- Opening Delimiter -
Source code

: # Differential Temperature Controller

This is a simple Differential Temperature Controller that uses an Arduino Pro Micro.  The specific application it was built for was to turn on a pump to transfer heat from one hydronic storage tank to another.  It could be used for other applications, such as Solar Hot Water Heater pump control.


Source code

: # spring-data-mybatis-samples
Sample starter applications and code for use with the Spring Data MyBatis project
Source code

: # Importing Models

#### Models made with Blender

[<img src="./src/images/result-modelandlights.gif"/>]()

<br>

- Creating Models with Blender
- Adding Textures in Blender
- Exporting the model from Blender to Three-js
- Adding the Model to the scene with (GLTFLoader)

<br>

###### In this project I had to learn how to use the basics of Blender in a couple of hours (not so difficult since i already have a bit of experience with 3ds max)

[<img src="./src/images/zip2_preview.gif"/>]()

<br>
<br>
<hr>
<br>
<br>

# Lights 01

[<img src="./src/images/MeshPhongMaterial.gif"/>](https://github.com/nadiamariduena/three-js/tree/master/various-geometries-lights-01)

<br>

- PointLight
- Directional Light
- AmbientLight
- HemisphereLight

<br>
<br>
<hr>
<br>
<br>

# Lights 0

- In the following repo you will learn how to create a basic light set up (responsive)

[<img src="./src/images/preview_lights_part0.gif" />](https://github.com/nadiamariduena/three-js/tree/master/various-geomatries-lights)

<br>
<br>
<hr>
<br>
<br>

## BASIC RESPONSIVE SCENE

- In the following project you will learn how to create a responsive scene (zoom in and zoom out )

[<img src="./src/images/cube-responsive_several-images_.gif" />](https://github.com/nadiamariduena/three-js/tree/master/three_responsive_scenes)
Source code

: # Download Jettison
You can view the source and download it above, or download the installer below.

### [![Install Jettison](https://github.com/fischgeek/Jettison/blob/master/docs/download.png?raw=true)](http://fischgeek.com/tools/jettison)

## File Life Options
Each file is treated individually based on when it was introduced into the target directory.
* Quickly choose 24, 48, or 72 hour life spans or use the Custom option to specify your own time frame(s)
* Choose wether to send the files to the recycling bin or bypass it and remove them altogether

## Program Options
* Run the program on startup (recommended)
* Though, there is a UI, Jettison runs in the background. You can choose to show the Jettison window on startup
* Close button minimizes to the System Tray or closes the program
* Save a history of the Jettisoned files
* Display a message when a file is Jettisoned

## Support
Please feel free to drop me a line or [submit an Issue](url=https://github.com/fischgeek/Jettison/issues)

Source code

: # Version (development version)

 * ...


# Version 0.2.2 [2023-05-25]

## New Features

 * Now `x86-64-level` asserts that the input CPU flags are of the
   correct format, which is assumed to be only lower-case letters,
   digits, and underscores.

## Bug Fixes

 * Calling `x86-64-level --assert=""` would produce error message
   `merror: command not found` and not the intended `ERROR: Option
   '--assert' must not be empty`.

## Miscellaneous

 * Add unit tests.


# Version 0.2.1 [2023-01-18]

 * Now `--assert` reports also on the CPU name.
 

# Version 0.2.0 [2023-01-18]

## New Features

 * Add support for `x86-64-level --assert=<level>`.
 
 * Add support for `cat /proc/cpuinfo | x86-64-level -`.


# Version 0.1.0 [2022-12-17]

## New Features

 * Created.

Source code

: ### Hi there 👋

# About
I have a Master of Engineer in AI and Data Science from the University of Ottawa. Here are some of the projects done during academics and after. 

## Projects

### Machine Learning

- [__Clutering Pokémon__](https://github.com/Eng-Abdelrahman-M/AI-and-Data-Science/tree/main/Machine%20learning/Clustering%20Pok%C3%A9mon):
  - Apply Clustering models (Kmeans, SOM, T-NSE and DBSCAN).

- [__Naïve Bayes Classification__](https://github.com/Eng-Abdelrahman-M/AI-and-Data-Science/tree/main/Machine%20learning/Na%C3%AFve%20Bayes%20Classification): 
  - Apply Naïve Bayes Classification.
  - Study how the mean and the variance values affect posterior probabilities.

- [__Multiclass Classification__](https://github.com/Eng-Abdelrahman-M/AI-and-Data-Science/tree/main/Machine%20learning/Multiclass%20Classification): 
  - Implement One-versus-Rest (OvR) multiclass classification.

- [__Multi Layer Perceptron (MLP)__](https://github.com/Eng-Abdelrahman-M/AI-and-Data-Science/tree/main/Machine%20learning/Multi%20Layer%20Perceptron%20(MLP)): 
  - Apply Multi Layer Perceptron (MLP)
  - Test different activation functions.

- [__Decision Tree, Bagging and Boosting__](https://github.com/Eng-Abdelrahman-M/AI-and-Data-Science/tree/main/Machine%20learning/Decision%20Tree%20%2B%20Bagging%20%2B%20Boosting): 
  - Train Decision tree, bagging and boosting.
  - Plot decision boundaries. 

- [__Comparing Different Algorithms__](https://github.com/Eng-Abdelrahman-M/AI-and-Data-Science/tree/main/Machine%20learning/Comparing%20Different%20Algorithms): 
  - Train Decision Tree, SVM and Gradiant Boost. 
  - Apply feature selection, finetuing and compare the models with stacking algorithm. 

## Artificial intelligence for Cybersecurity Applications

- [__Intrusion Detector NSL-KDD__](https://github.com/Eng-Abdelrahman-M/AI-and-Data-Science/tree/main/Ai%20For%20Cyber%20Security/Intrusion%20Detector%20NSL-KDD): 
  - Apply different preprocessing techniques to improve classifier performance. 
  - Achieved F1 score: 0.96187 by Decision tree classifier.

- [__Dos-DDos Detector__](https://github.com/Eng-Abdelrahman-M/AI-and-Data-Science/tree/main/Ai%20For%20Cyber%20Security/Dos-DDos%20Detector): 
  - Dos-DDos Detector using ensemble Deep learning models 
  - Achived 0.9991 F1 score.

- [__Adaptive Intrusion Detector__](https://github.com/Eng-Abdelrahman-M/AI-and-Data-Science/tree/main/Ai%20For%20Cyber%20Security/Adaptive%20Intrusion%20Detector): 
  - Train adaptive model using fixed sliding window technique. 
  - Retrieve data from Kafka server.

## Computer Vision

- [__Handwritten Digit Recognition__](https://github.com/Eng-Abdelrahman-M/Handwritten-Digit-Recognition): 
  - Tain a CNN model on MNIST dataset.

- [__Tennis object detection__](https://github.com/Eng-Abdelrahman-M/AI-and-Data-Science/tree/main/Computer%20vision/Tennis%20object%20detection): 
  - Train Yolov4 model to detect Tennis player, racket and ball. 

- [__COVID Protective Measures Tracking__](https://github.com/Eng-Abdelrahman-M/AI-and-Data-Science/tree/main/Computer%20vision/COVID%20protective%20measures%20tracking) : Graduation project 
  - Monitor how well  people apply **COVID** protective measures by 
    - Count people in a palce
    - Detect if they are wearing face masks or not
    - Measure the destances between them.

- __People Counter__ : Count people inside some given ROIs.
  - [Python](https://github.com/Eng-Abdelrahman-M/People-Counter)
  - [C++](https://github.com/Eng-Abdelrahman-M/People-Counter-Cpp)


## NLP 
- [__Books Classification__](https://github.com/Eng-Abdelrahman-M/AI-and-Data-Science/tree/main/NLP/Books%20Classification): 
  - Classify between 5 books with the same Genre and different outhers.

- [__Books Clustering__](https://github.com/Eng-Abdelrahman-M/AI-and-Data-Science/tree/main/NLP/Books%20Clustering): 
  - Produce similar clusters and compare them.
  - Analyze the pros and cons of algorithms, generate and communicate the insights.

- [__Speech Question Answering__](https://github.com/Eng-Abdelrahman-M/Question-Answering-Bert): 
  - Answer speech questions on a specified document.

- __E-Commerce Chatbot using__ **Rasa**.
- Closing Delimiter -
TASK TO CARRY OUT: Look through the material above. Copy each line where the word "Adding" appears.

RESULT OF THIS TASK:
- Adding Textures in Blender
- Adding the Model to the scene with (GLTFLoader)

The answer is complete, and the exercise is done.